Lina: If they do see thee they will murder thee. Which wouldn't be a bad thing by any means.
Xelloss: I hack! ..I mean, alack! There lies more peril in thine eye than twenty of their swords: look thou but sweet, and I am proof against their enmity.
Lina: I would not for the world they saw thee here.

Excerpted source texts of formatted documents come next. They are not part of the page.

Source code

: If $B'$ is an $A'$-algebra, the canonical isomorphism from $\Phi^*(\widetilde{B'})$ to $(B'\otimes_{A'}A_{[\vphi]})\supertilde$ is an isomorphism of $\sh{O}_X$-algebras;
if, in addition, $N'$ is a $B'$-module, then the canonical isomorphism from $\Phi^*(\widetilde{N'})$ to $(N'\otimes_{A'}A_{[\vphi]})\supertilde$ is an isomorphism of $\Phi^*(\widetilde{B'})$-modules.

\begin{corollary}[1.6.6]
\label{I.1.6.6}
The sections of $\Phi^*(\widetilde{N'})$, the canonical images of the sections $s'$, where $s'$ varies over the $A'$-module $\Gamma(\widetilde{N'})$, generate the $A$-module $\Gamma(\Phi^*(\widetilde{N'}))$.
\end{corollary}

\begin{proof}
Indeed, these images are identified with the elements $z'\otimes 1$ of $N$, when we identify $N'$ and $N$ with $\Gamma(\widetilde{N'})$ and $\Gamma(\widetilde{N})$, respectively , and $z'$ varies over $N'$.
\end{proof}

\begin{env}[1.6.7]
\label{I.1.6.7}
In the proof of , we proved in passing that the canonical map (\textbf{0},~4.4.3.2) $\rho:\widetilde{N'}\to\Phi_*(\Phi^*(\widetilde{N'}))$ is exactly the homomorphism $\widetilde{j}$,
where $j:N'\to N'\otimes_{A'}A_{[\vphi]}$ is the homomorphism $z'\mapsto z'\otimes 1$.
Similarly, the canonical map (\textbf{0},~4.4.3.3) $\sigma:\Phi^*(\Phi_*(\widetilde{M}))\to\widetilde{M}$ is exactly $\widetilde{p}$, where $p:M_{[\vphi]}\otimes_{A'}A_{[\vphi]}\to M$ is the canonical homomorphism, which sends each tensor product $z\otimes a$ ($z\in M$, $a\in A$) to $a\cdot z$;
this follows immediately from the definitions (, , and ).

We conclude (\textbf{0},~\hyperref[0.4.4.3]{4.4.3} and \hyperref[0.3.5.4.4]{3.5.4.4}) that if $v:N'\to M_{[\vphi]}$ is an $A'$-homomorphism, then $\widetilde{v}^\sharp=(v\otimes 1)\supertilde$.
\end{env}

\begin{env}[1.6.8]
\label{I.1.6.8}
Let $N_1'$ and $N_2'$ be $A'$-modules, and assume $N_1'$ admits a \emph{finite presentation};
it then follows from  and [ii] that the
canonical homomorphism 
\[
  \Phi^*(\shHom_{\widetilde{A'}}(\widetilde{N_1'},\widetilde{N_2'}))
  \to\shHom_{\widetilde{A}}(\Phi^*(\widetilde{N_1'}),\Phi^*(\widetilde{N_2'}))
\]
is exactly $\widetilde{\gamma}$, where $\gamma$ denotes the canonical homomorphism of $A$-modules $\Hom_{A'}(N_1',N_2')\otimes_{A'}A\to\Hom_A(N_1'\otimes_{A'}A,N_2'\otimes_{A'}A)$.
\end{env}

Xelloss: I have night's cloak to hide me from their eyes; and but thou love me, let them find me here; my life were better ended by their hate, than death prorogued, wanting of thy love.
Lina: But whose dire-
Gaav: (suddenly appears in front of Xelloss and Lina on the stage) Ladies and gentleman...
(back-stage)
NoV: (rubs already throbbing head) What now?
(on-stage)
Gaav: Tonight, not only do you have the opportunity to witness this disgusting soppy mess of a play, but I will grant to you the feat that no mere mortal has ever been granted! Yes, I, Mary-ou Gaav, am going to take off my trenchcoat!!
Minna: (look queasy)
Gaav: (begins to unbutton)
Xelloss: (cheers) Ooh! Take it off! Take it ALL off!!
Phibby: (looks sick) I'm just a kid! I shouldn't have to witness this horror!
Gaav: (is halfway done with the buttons) Too late. I've already made up my mind and no one can stop me.
Lina: (hurls over the balcony) Oh..I didn't need this.
Gaav: (teasingly) Only one button left! (rips off the trenchcoat) Ta-da!!!
Minna: !!!o.o.o.o.o.o.o.o.o.o!!!
Gaav: (has another head under his trenchcoat) Finally, I came to terms with my other head.
Other Head of Gaav: Hi!
Xelloss: (is at a loss) I-I-
Filia: (faints)
Phibby: (begins to vomit)
OhoG: My name is Ernest!
Gaav: (begins to sniffle) Ernest and I..we haven't always gotten along..so I wore this big-abomination over him to try and keep him away from the sun...so he would grow very, very pale.
NoV: This..makes no sense, whatsoever.
Milgasia: Ew.
Ernest: And I did grow pale. And now I have to wear tanning powder that makes me look like I'm not very, very pale.
Gaav: My hatred of my other head nearly lead to him being ugly. But, now, we get along as well as a couple of heads can!
Xelloss: I-I-I-
Lina: Oh-kay, back to reality Gaav..and Ernest. Get off the stage!!
Gaav: Fine! (leave)
Ernest: Hmph!
(both leave)
Lina: (Clears her throat) By whose direction found'st thou this place?
Xelloss: I-I-
Lina: A-hem! By whose direction found'st thou this place??
Xelloss: I-I-
Lina: XELLOSS!! WAKE UP!!!
Xelloss: I-I-I WASN'T READY FOR THIS!!! (faints)
Lina: -.-0
(back-stage)
NoV: (bonks head on wall) Well, there goes my career as a playwright. I'll never get my big break now.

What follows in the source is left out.